Foreign hops can sometimes be hard to come by, but you can still make similar brews using local hops. Switching between local hops and foreign ones can sometimes produce drastically different flavors, but you can get away with it with some carefully selected hops.
Galaxy and Citra
No hop has reached the levels of citrusy goodness of Citra, but Australian Galaxy comes close. Beer drinkers familiar with Galaxy hops will gravitate to the same pure fruit tones that Citra provides. Both hops produce flavors that include a bit of passion fruit, though Citra’s notes are definitely more citrusy. Galaxy is a multipurpose hop, so you might need to use an additional hop for bittering — like Warrior or Centennial — if you’re using Citra. However, you probably won’t have problems stocking up on Galaxy, and the switch will be something that you’ll just do for fun.
Challenger and Horizon
NASA doesn’t have anything to do with these two hops. Having space names isn’t the only thing Challenger and Horizon have in common. Both hops produce strong spicy and floral notes reminiscent of tea. Though Horizon doesn’t have the distinct Earl Grey goodness of Challenger; it still has tea-like qualities that the British can appreciate. If plain tea isn’t much to your liking, consider adding same Amarillo to your blend, adding a bit of lemon and making a bit of iced tea.
Pioneer and Idaho
The British hop Pioneer can make quite distinct brews with its combination of citrus, cedar, and herbal tones. The American Hop Idaho has a similar flavor profile, though Idaho can be a bit fruitier. Both hops produce crisp bitterness, but Idaho can be a bit more aromatic than Pioneer. The State of Idaho does have a Pioneer Mountain Range, so the substitution can get a few laughs from those in the know.
Saaz and Summit
Oktoberfest celebrations are not complete without the earthy hoppiness of Saaz. If you want to brew German lagers using local hops, then Summit will probably be your best choice. Summit has the same earthy and spicy tones of Saaz, while still having a bit of citrus that’s quite popular among American Drinkers. You might need to adjust your recipe to increase the level of hoppiness if you want to capture the taste of authentic German lagers. Of course, you can always go for the local Saaz variety if you want a more authentic substitute.
Wakatu and Amarillo
New Zealand’s Nelson Sauvin and its wine-like flavor are too distinct. However, the popular Kiwi hop Wakatu does have a bit in common with Amarillo.
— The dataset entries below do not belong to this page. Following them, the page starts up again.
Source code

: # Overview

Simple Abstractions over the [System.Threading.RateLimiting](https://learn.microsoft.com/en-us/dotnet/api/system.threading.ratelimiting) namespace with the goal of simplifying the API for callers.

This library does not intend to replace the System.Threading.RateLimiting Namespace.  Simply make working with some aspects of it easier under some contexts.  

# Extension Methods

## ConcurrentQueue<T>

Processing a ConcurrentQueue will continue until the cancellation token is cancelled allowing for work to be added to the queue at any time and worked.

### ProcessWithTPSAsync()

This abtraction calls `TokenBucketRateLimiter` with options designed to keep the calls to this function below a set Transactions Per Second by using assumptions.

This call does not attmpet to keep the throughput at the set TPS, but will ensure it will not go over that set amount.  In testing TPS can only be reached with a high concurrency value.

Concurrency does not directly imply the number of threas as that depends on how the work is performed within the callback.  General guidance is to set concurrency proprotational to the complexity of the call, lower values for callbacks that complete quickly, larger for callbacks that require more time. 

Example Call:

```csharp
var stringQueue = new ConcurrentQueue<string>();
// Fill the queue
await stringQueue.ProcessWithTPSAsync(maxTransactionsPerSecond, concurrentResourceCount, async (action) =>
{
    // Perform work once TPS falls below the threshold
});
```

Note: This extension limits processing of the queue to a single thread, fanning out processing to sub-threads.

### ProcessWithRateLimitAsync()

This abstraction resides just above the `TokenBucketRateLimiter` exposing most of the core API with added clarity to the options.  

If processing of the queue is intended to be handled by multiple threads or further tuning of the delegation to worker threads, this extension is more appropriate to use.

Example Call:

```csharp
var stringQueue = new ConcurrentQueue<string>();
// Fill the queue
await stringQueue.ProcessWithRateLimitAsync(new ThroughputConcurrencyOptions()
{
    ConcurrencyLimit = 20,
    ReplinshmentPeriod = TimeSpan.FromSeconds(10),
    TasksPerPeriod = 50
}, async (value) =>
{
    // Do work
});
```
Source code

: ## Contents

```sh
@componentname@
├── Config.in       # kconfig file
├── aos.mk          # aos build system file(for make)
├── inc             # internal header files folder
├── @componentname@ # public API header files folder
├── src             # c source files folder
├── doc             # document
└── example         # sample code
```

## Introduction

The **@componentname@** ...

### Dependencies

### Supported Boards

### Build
Both hops share floral and citrus notes with stronger citrusy flavors and more notable floral aromas. While Wakatu isn’t that suitable for bittering, Amarillo can be used in all stages of the brewing process.
The similarity in hop flavors is one sign that the world can be united in its love for beer. Switch up your brews from time to time and have your patrons guessing — and loving — your different brew combinations.